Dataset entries
+===+
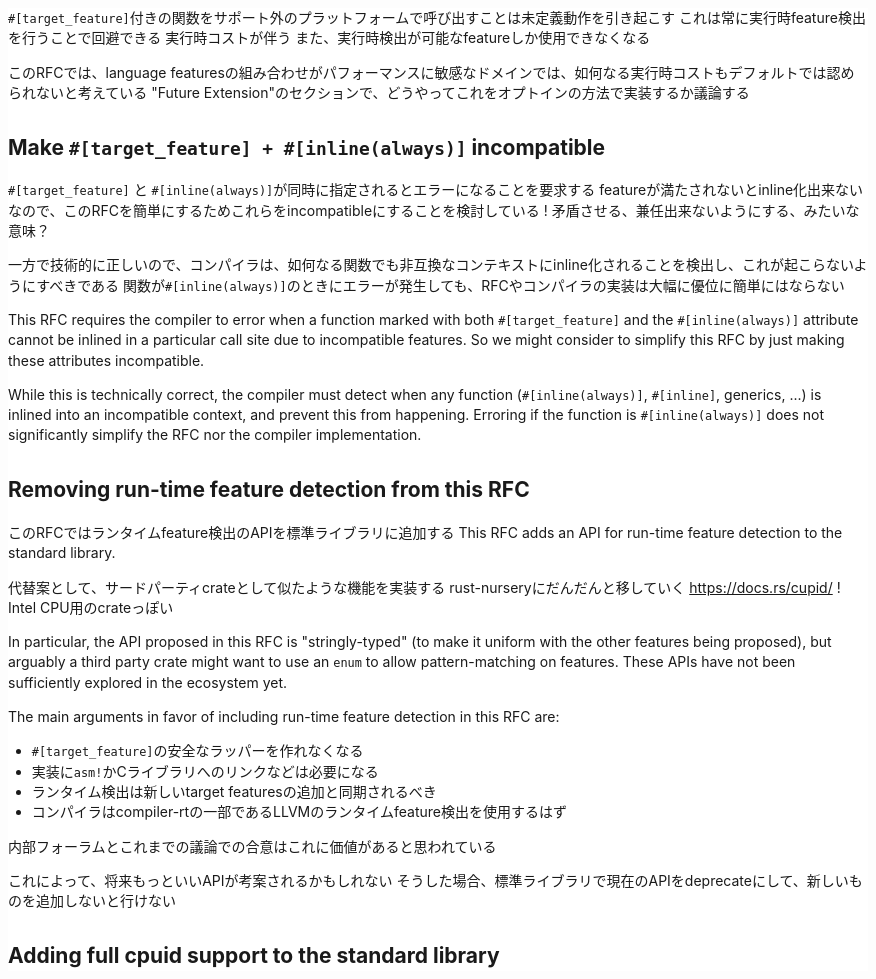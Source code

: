`#[target_feature]`付きの関数をサポート外のプラットフォームで呼び出すことは未定義動作を引き起こす
これは常に実行時feature検出を行うことで回避できる
実行時コストが伴う
また、実行時検出が可能なfeatureしか使用できなくなる

このRFCでは、language featuresの組み合わせがパフォーマンスに敏感なドメインでは、如何なる実行時コストもデフォルトでは認められないと考えている
"Future Extension"のセクションで、どうやってこれをオプトインの方法で実装するか議論する

## Make `#[target_feature] + #[inline(always)]` incompatible
`#[target_feature]` と `#[inline(always)]`が同時に指定されるとエラーになることを要求する
featureが満たされないとinline化出来ない
なので、このRFCを簡単にするためこれらをincompatibleにすることを検討している
! 矛盾させる、兼任出来ないようにする、みたいな意味？

一方で技術的に正しいので、コンパイラは、如何なる関数でも非互換なコンテキストにinline化されることを検出し、これが起こらないようにすべきである
関数が`#[inline(always)]`のときにエラーが発生しても、RFCやコンパイラの実装は大幅に優位に簡単にはならない

This RFC requires the compiler to error when a function marked with both `#[target_feature]` and the `#[inline(always)]` attribute cannot be inlined in a particular call site due to incompatible features. So we might consider to simplify this RFC by just making these attributes incompatible.

While this is technically correct, the compiler must detect when any function (`#[inline(always)]`, `#[inline]`, generics, ...) is inlined into an incompatible context, and prevent this from happening. Erroring if the function is `#[inline(always)]` does not significantly simplify the RFC nor the compiler implementation.

## Removing run-time feature detection from this RFC

このRFCではランタイムfeature検出のAPIを標準ライブラリに追加する
This RFC adds an API for run-time feature detection to the standard library.

代替案として、サードパーティcrateとして似たような機能を実装する
rust-nurseryにだんだんと移していく
https://docs.rs/cupid/
! Intel CPU用のcrateっぽい

In particular, the API proposed in this RFC is "stringly-typed" (to make it uniform with the other features being proposed), but arguably a third party crate might want to use an `enum` to allow pattern-matching on features.
These APIs have not been sufficiently explored in the ecosystem yet.

The main arguments in favor of including run-time feature detection in this RFC are:

- `#[target_feature]`の安全なラッパーを作れなくなる
- 実装に`asm!`かCライブラリへのリンクなどは必要になる
- ランタイム検出は新しいtarget featuresの追加と同期されるべき
- コンパイラはcompiler-rtの一部であるLLVMのランタイムfeature検出を使用するはず

内部フォーラムとこれまでの議論での合意はこれに価値があると思われている

これによって、将来もっといいAPIが考案されるかもしれない
そうした場合、標準ライブラリで現在のAPIをdeprecateにして、新しいものを追加しないと行けない

## Adding full cpuid support to the standard library


[how-we-teach-this]: #how-we-teach-this
[drawbacks]: #drawbacks
[alternatives]: #alternatives
[unresolved]: #unresolved-questions
[acknowledgments]: #acknowledgements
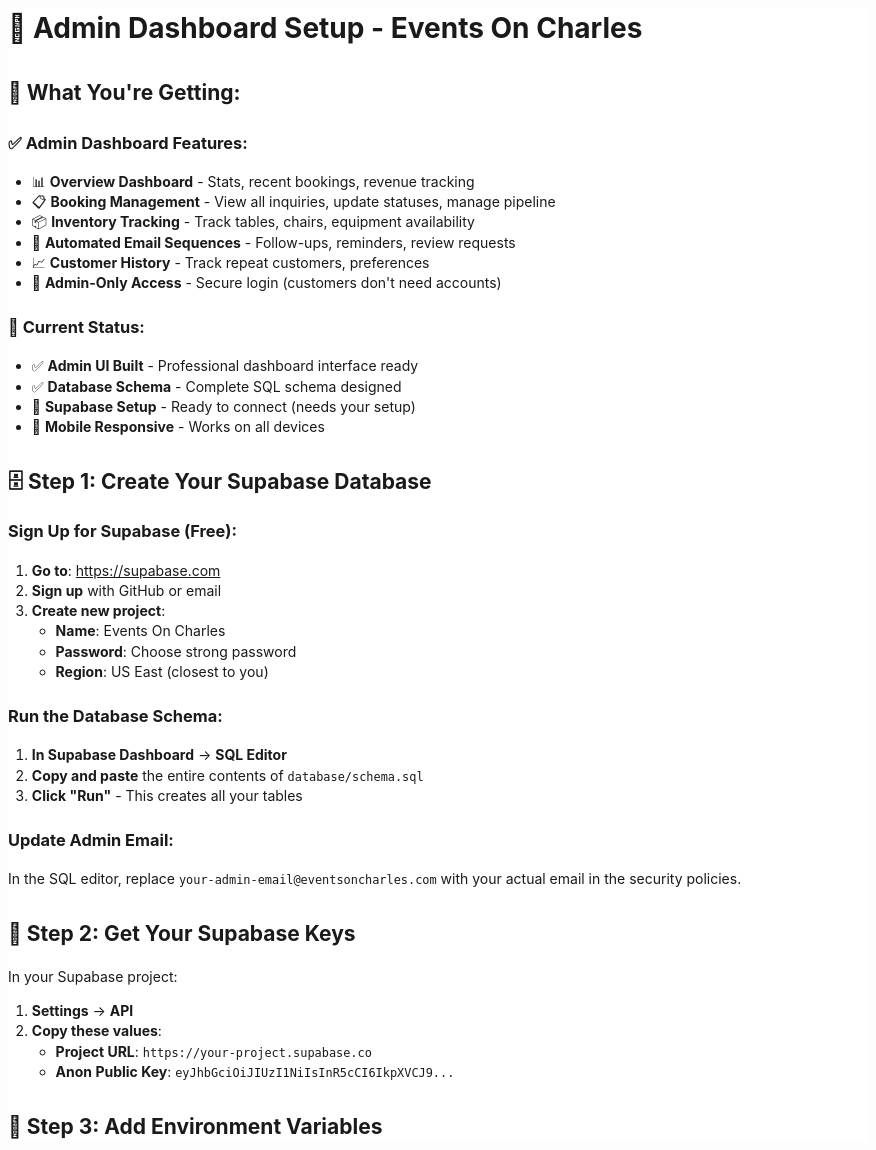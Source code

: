 # 🎯 Admin Dashboard Setup - Events On Charles

## 🚀 **What You're Getting:**

### ✅ **Admin Dashboard Features:**
- 📊 **Overview Dashboard** - Stats, recent bookings, revenue tracking
- 📋 **Booking Management** - View all inquiries, update statuses, manage pipeline
- 📦 **Inventory Tracking** - Track tables, chairs, equipment availability
- 📧 **Automated Email Sequences** - Follow-ups, reminders, review requests
- 📈 **Customer History** - Track repeat customers, preferences
- 🔐 **Admin-Only Access** - Secure login (customers don't need accounts)

### 🎯 **Current Status:**
- ✅ **Admin UI Built** - Professional dashboard interface ready
- ✅ **Database Schema** - Complete SQL schema designed
- 🔧 **Supabase Setup** - Ready to connect (needs your setup)
- 📱 **Mobile Responsive** - Works on all devices

## 🗄️ **Step 1: Create Your Supabase Database**

### **Sign Up for Supabase (Free):**
1. **Go to**: https://supabase.com
2. **Sign up** with GitHub or email
3. **Create new project**:
   - **Name**: Events On Charles
   - **Password**: Choose strong password
   - **Region**: US East (closest to you)

### **Run the Database Schema:**
1. **In Supabase Dashboard** → **SQL Editor**
2. **Copy and paste** the entire contents of `database/schema.sql`
3. **Click "Run"** - This creates all your tables

### **Update Admin Email:**
In the SQL editor, replace `your-admin-email@eventsoncharles.com` with your actual email in the security policies.

## 🔐 **Step 2: Get Your Supabase Keys**

In your Supabase project:
1. **Settings** → **API**
2. **Copy these values**:
   - **Project URL**: `https://your-project.supabase.co`
   - **Anon Public Key**: `eyJhbGciOiJIUzI1NiIsInR5cCI6IkpXVCJ9...`

## 🔧 **Step 3: Add Environment Variables**
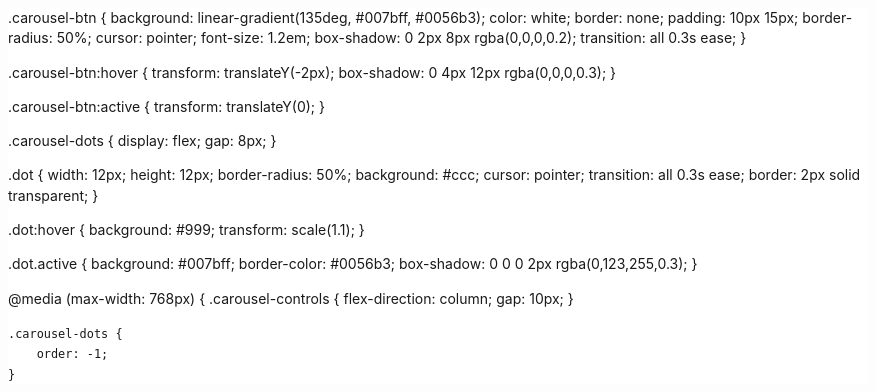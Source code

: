 .carousel-btn {
    background: linear-gradient(135deg, #007bff, #0056b3);
    color: white;
    border: none;
    padding: 10px 15px;
    border-radius: 50%;
    cursor: pointer;
    font-size: 1.2em;
    box-shadow: 0 2px 8px rgba(0,0,0,0.2);
    transition: all 0.3s ease;
}

.carousel-btn:hover {
    transform: translateY(-2px);
    box-shadow: 0 4px 12px rgba(0,0,0,0.3);
}

.carousel-btn:active {
    transform: translateY(0);
}

.carousel-dots {
    display: flex;
    gap: 8px;
}

.dot {
    width: 12px;
    height: 12px;
    border-radius: 50%;
    background: #ccc;
    cursor: pointer;
    transition: all 0.3s ease;
    border: 2px solid transparent;
}

.dot:hover {
    background: #999;
    transform: scale(1.1);
}

.dot.active {
    background: #007bff;
    border-color: #0056b3;
    box-shadow: 0 0 0 2px rgba(0,123,255,0.3);
}

@media (max-width: 768px) {
    .carousel-controls {
        flex-direction: column;
        gap: 10px;
    }
    
    .carousel-dots {
        order: -1;
    }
+===+
**What you should do:**
When you reach the line with "### **Run the Database Schema:**" in the records above, start writing out lines exactly, and stop once the line with "### **Update Admin Email:**" has been written; include nothing else.

**Response box:**
### **Run the Database Schema:**
1. **In Supabase Dashboard** → **SQL Editor**
2. **Copy and paste** the entire contents of `database/schema.sql`
3. **Click "Run"** - This creates all your tables

### **Update Admin Email:**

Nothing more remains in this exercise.